HEADTEACHERS and MPs have met with ministers to discuss “punitive” pension rules preventing schools converting to academies.
School governors from Berwick down to Blyth joined MPs Guy Opperman and Sir Alan Beith to persuade the Government to intervene and prevent council chiefs hitting schools wishing to be academies with new higher pension payments.
The Journal revealed earlier this year that council bosses were placing 20% pensions surcharge on non-teaching staff when schools convert, saying that academies’ funding is not secure enough.
That cash-grab meant that the Berwick Academy was forced to take an extra £90,000 from money which should have gone on children’s education. Meadowdale Academy has also been handed punishing pensions surcharges, with the Bedlington school losing £66,000 a year taken from teaching budgets.
Other schools have said they simply could not afford to convert to academies – schools handed more freedom to teach in the way they see fit – because of the council’s rules.
Now those heads have met with Liberal Democrat education minister David Laws at a meeting arranged by Mr Opperman.
The Hexham Tory said: “It is not acceptable for the council officers to prevent schools from securing their future by treating an academy less favourably when compared to a maintained school.
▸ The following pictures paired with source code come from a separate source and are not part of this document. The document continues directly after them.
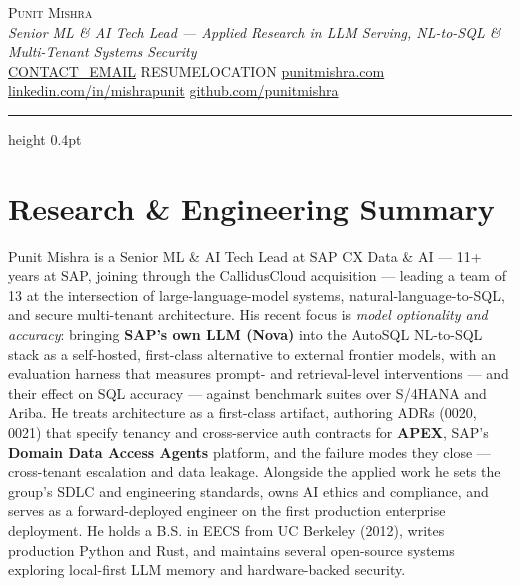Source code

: \documentclass[11pt,letterpaper]{article}
\begin{document}
\begin{center}
  {\huge\scshape Punit Mishra}\\[4pt]
  {\itshape Senior ML \& AI Tech Lead --- Applied Research in LLM Serving, NL-to-SQL \& Multi-Tenant Systems Security}\\[6pt]
  {\small
    \href{mailto:CONTACT_EMAIL}{CONTACT\_EMAIL} \;\textbar\;
    RESUMELOCATION \;\textbar\;
    \href{https://punitmishra.com}{punitmishra.com} \;\textbar\;
    \href{https://linkedin.com/in/mishrapunit}{linkedin.com/in/mishrapunit} \;\textbar\;
    \href{https://github.com/punitmishra}{github.com/punitmishra}
  }
\end{center}
\vspace{2pt}\hrule height 0.4pt\vspace{2pt}

\section{Research \& Engineering Summary}
Punit Mishra is a Senior ML \& AI Tech Lead at SAP CX Data \& AI --- 11+ years at SAP, joining through
the CallidusCloud acquisition --- leading a team of 13 at the intersection of large-language-model
systems, natural-language-to-SQL, and secure multi-tenant architecture. His recent focus is
\emph{model optionality and accuracy}: bringing \textbf{SAP's own LLM (Nova)} into the AutoSQL NL-to-SQL
stack as a self-hosted, first-class alternative to external frontier models, with an evaluation harness
that measures prompt- and retrieval-level interventions --- and their effect on SQL accuracy --- against
benchmark suites over S/4HANA and Ariba. He treats architecture as a first-class artifact, authoring
ADRs (0020, 0021) that specify tenancy and cross-service auth contracts for \textbf{APEX}, SAP's
\textbf{Domain Data Access Agents} platform, and the failure modes they close --- cross-tenant
escalation and data leakage. Alongside the applied work he sets the group's SDLC and engineering
standards, owns AI ethics and compliance, and serves as a forward-deployed engineer on the first
production enterprise deployment. He holds a B.S. in EECS from UC Berkeley (2012), writes production
Python and Rust, and maintains several open-source systems exploring local-first LLM memory and
hardware-backed security.

\end{document}
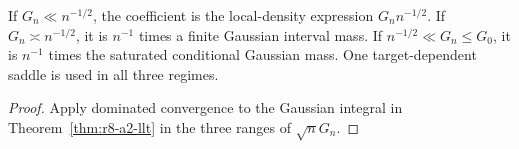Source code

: \begin{corollary}
\label{cor:r8-a2-regimes}
If $G_n\ll n^{-1/2}$, the coefficient is the local-density expression
$G_n n^{-1/2}$.  If $G_n\asymp n^{-1/2}$, it is $n^{-1}$ times a finite Gaussian
interval mass.  If $n^{-1/2}\ll G_n\le G_0$, it is $n^{-1}$ times the saturated
conditional Gaussian mass.  One target-dependent saddle is used in all three
regimes.
\end{corollary}

\begin{proof}
Apply dominated convergence to the Gaussian integral in
Theorem~\ref{thm:r8-a2-llt} in the three ranges of $\sqrt nG_n$.
\end{proof}

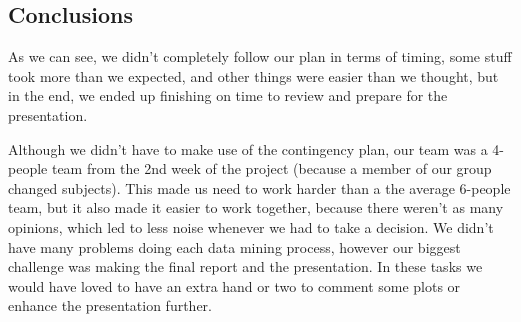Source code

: 



 




\pagebreak
\subsection{Conclusions}
As we can see, we didn't completely follow our plan in terms of timing, some stuff took more than we expected, and other things were easier than we thought, but in the end, we ended up finishing on time to review and prepare for the presentation.

Although we didn't have to make use of the contingency plan, our team was a 4-people team from the 2nd week of the project (because a member of our group changed subjects). This made us need to work harder than a the average 6-people team, but it also made it easier to work together, because there weren't as many opinions, which led to less noise whenever we had to take a decision. We didn't have many problems doing each data mining process, however our biggest challenge was making the final report and the presentation. In these tasks we would have loved to have an extra hand or two to comment some plots or enhance the presentation further.

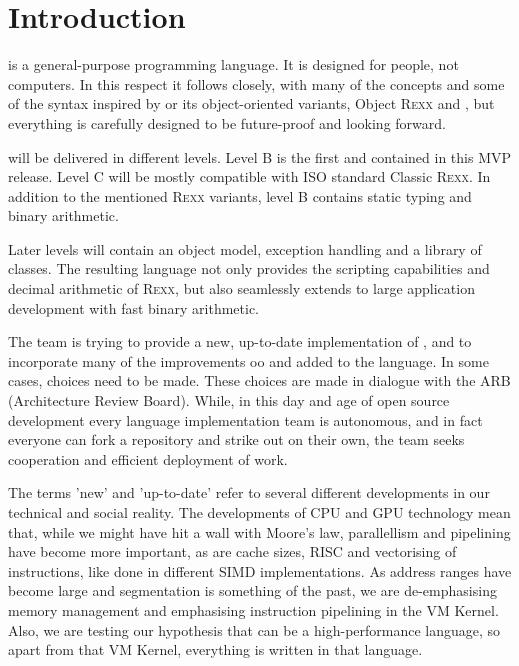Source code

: \chapter{Introduction}

\crexx{} is a general-purpose programming language. It is designed for
people, not computers. In this respect it follows \rexx{} closely, with
many of the concepts and some of the syntax inspired by \rexx{}
or its object-oriented variants, Object R\textsc{exx} and \nr{}, but
everything is carefully designed to be future-proof and looking
forward.

\crexx{} will be delivered in different levels. Level B is the first and
contained in this MVP release. Level C will be mostly compatible with
ISO standard Classic \textsc{Rexx}. 
In addition to the mentioned \textsc{Rexx} variants, \crexx{} level B contains 
static typing and binary arithmetic.

Later levels will contain an object model, exception
handling and a library of classes. The resulting language not only provides the scripting
capabilities and decimal arithmetic of R\textsc{exx}, but also seamlessly
extends to large application development with fast binary arithmetic.

The \crexx{} team is trying to provide a new, up-to-date
implementation of \rexx{}, and to incorporate many of the improvements
oo\rexx{} and \nr{} added to the language. In some cases, choices
need to be made. These choices are made in dialogue with the \rexx ARB
(Architecture Review Board). While, in this day and age of open source
development every language implementation team is autonomous, and in
fact everyone can fork a repository and strike out on their own, the
\crexx{} team seeks cooperation and efficient deployment of work.

The terms 'new' and 'up-to-date' refer to several different
developments in our technical and social reality. The developments of
CPU and GPU technology mean that, while we might have hit a wall with
Moore's law, parallellism and pipelining have become more important,
as are cache sizes, RISC and vectorising of instructions, like done in
different SIMD implementations. As address ranges have become large
and segmentation is something of the past, we are de-emphasising
memory management and emphasising instruction pipelining in the
\crexx{} VM Kernel. Also, we are testing our hypothesis that \rexx{}
can be a high-performance language, so apart from that VM Kernel,
everything is written in that language.

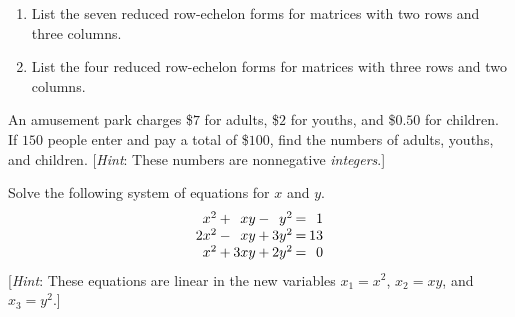 \begin{multicols}{2}
\begin{supex}
\begin{enumerate}[label={\alph*.}]
\item List the seven reduced row-echelon forms for matrices with two rows and three columns.

\item List the four reduced row-echelon forms for matrices with three rows and two columns.

\end{enumerate}
\end{supex}

\begin{supex}
An amusement park charges \$$7$ for adults, \$$2$ for youths, and \$$0.50$ for 
children. If $150$ people enter and pay a total of \$$100$, find the numbers 
of adults, youths, and children. [\textit{Hint}: These numbers are nonnegative \textit{integers}.]

\end{supex}

\begin{supex}
Solve the following system of equations for $x$ and $y$.
\begin{equation*}
\arraycolsep=1pt
\begin{array}{rlrlrcr}
	  x^2 & + &   xy & - &   y^2 & = &  1 \\
	 2x^2 & - &   xy & + &  3y^2 & = & 13 \\
	  x^2 & + &  3xy & + &  2y^2 & = &  0 \\
\end{array}
\end{equation*}
[\textit{Hint}: These equations are linear in the new variables $x_{1} = x^{2}$, $x_{2} = xy$, and $x_{3} = y^{2}$.]

\end{supex}

\end{multicols}
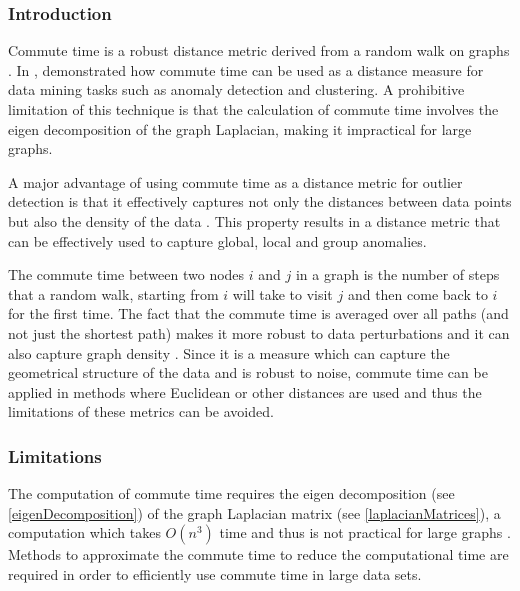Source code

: \subsubsection{Introduction}
\label{commuteTime:introduction}
Commute time is a robust distance metric derived from a random walk on graphs
\cite{Khoa:2012}. In , \citeauthor{Khoa:2012} demonstrated
how commute time can be used as a distance measure for data mining tasks such as
anomaly detection and clustering. A prohibitive limitation of this technique is
that the calculation of commute time involves the eigen decomposition of the
graph Laplacian, making it impractical for large graphs.

A major advantage of using commute time as a distance metric for outlier
detection is that it effectively captures not only the distances between data
points but also the density of the data \citeNeeded{}. This property results in
a distance metric that can be effectively used to capture global, local and
group anomalies.

The commute time between two nodes $i$ and $j$ in a graph is the number of steps
that a random walk, starting from $i$ will take to visit $j$ and then come back
to $i$ for the first time. The fact that the commute time is averaged over all
paths (and not just the shortest path) makes it more robust to data
perturbations and it can also capture graph density \cite{Khoa:2012}. Since it
is a measure which can capture the geometrical structure of the data and is
robust to noise, commute time can be applied in methods where Euclidean or other
distances are used and thus the limitations of these metrics can be avoided.

\subsubsection{Limitations}
\label{commuteTime:limitations}
The computation of commute time requires the eigen decomposition (see
\autoref{eigenDecomposition}) of the graph Laplacian matrix (see
\autoref{laplacianMatrices}), a computation which takes $O(n^3)$ time and thus
is not practical for large graphs \citeNeeded{}. Methods to approximate the
commute time to reduce the computational time are required in order to
efficiently use commute time in large data sets.
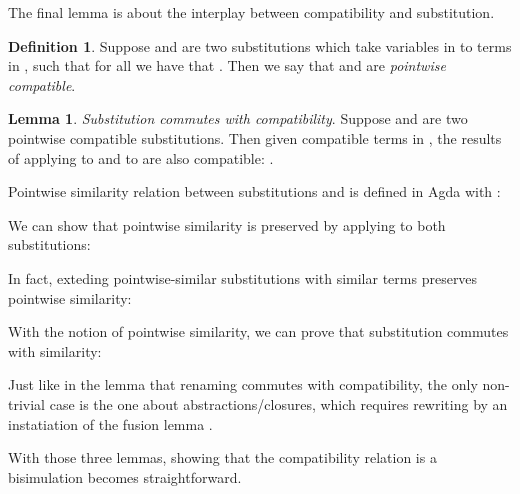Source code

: \documentclass[bsc,frontabs,oneside,singlespacing,parskip,deptreport]{infthesis}
\theoremstyle{definition}
\newtheorem*{definition}{Definition}
\theoremstyle{lemma}
\newtheorem*{lemma}{Lemma}
\begin{document}

The final lemma is about the interplay between compatibility and
substitution. 

\begin{definition}
  Suppose  and  are two substitutions which take
  variables  in  to terms in , such that for all
   we have that . Then we say
  that  and  are \textit{pointwise compatible}.
\end{definition}

\begin{lemma}
  \textit{Substitution commutes with compatibility}. Suppose 
  and  are two pointwise compatible substitutions. Then given
  compatible terms  in , the results of applying
   to  and  to  are also compatible:
  .
\end{lemma}

Pointwise similarity relation between substitutions  and 
is defined in Agda with :


We can show that pointwise similarity is preserved by
applying  to both substitutions:


In fact, exteding pointwise-similar substitutions with similar terms 
preserves pointwise similarity:


With the notion of pointwise similarity, we can prove that
substitution commutes with similarity:


Just like in the lemma that renaming commutes with compatibility, the
only non-trivial case is the one about abstractions/closures, which
requires rewriting by an instatiation of the fusion lemma
.


With those three lemmas, showing that the compatibility relation is a
bisimulation becomes straightforward.
\end{document}
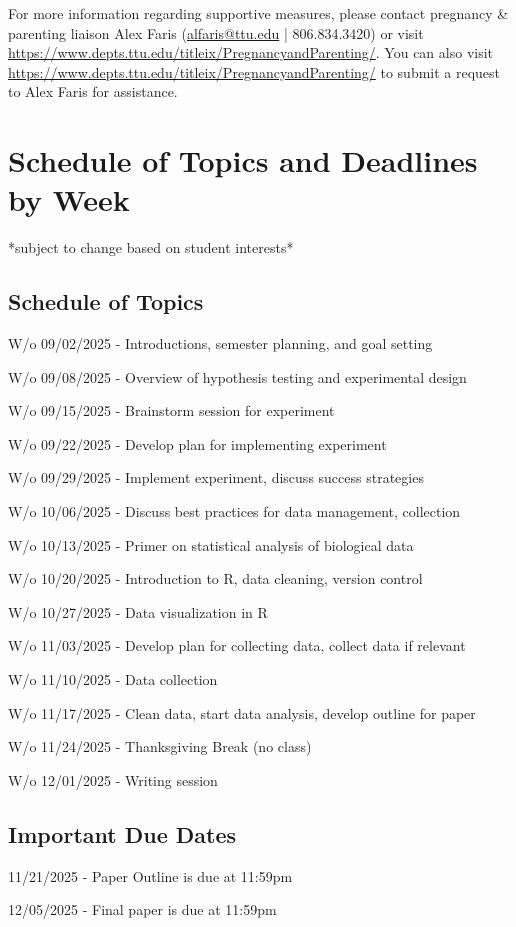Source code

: \documentclass[12pt, notitlepage]{article}   	%
\begin{document}
{For more information regarding supportive measures, please contact pregnancy \& parenting liaison Alex Faris (\href{mailto:alfaris@ttu.edu}{alfaris@ttu.edu} | 806.834.3420) or visit \newline \href{https://www.depts.ttu.edu/titleix/PregnancyandParenting/}{https://www.depts.ttu.edu/titleix/PregnancyandParenting/}. You can also visit \newline \href{https://www.depts.ttu.edu/titleix/PregnancyandParenting/}{https://www.depts.ttu.edu/titleix/PregnancyandParenting/} to submit a request to Alex Faris for assistance.


\newpage
\section*{Schedule of Topics and Deadlines by Week}
*subject to change based on student interests* \par

\subsection{Schedule of Topics}
W/o 09/02/2025 - Introductions, semester planning, and goal setting \par
W/o 09/08/2025 - Overview of hypothesis testing and experimental design \par
W/o 09/15/2025 - Brainstorm session for experiment \par
W/o 09/22/2025 - Develop plan for implementing experiment \par
W/o 09/29/2025 - Implement experiment, discuss success strategies \par
W/o 10/06/2025 - Discuss best practices for data management, collection \par
W/o 10/13/2025 - Primer on statistical analysis of biological data \par
W/o 10/20/2025 - Introduction to R, data cleaning, version control \par
W/o 10/27/2025 - Data visualization in R \par
W/o 11/03/2025 - Develop plan for collecting data, collect data if relevant \par
W/o 11/10/2025 - Data collection \par
W/o 11/17/2025 - Clean data, start data analysis, develop outline for paper \par
W/o 11/24/2025 - Thanksgiving Break (no class) \par
W/o 12/01/2025 - Writing session \par

\subsection{Important Due Dates}
11/21/2025 - Paper Outline is due at 11:59pm \par
12/05/2025 - Final paper is due at 11:59pm \par

} %
\end{document}
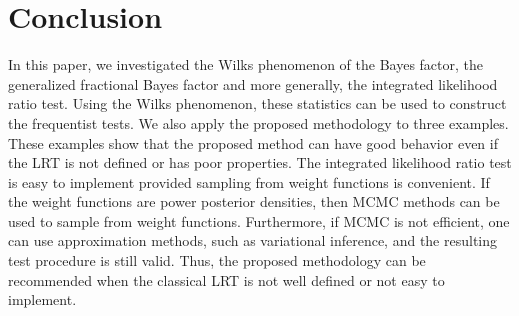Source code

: \documentclass[11pt]{article}
\theoremstyle{plain}
\theoremstyle{definition}
\theoremstyle{remark}
\begin{document}



\section{Conclusion}
In this paper, we investigated the Wilks phenomenon of the Bayes factor, the generalized fractional Bayes factor and more generally, the integrated likelihood ratio test.
Using the Wilks phenomenon, these statistics can be used to construct the frequentist tests.
We also apply the proposed methodology to three examples.
These examples show that the proposed method can have good behavior even if the LRT is not defined or has poor properties.
The integrated likelihood ratio test is easy to implement provided sampling from weight functions is convenient.
If the weight functions are power posterior densities, then MCMC methods can be used to sample from weight functions.
Furthermore, if MCMC is not efficient, one can use approximation methods, such as variational inference, and the resulting test procedure is still valid.
Thus, the proposed methodology can be recommended when the classical LRT is not well defined or not easy to implement.






\end{document}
This is a flagship coalition policy and the council approach to the pension schemes is holding back the schools in Northumberland.”
Sir Alan Beith said: “This is a perhaps unforeseen aspect of the academy conversion scheme, but I hope the minister and his team will be able to help resolve the situation quickly.”
Berwick Conservative and school governor Anne-Marie Trevelyan has been pushing for the council to stop considering academies as high risk, and said there were signs the Government would issue new guidelines to prevent Northumberland adding the surcharge.
The Berwick Academy governor said: “Without these changes in guidelines from central government we have been seriously concerned that our academies might not survive for the long term in Northumberland due to the huge extra costs imposed on us by county hall and that new academies could not open up.”
Attending the meeting were governors representing schools from Berwick, Alnwick, Morpeth, Bedlington, Cramlington, Blyth, and Haltwhistle, including Dr Roger Vaughan of the three Rivers Trust, Dr Clare Mills, a governor from the Aln Federation of Community Schools, Mrs Trevelyan and Mike Routledge, headteacher at the Haltwhistle Middle and First Schools.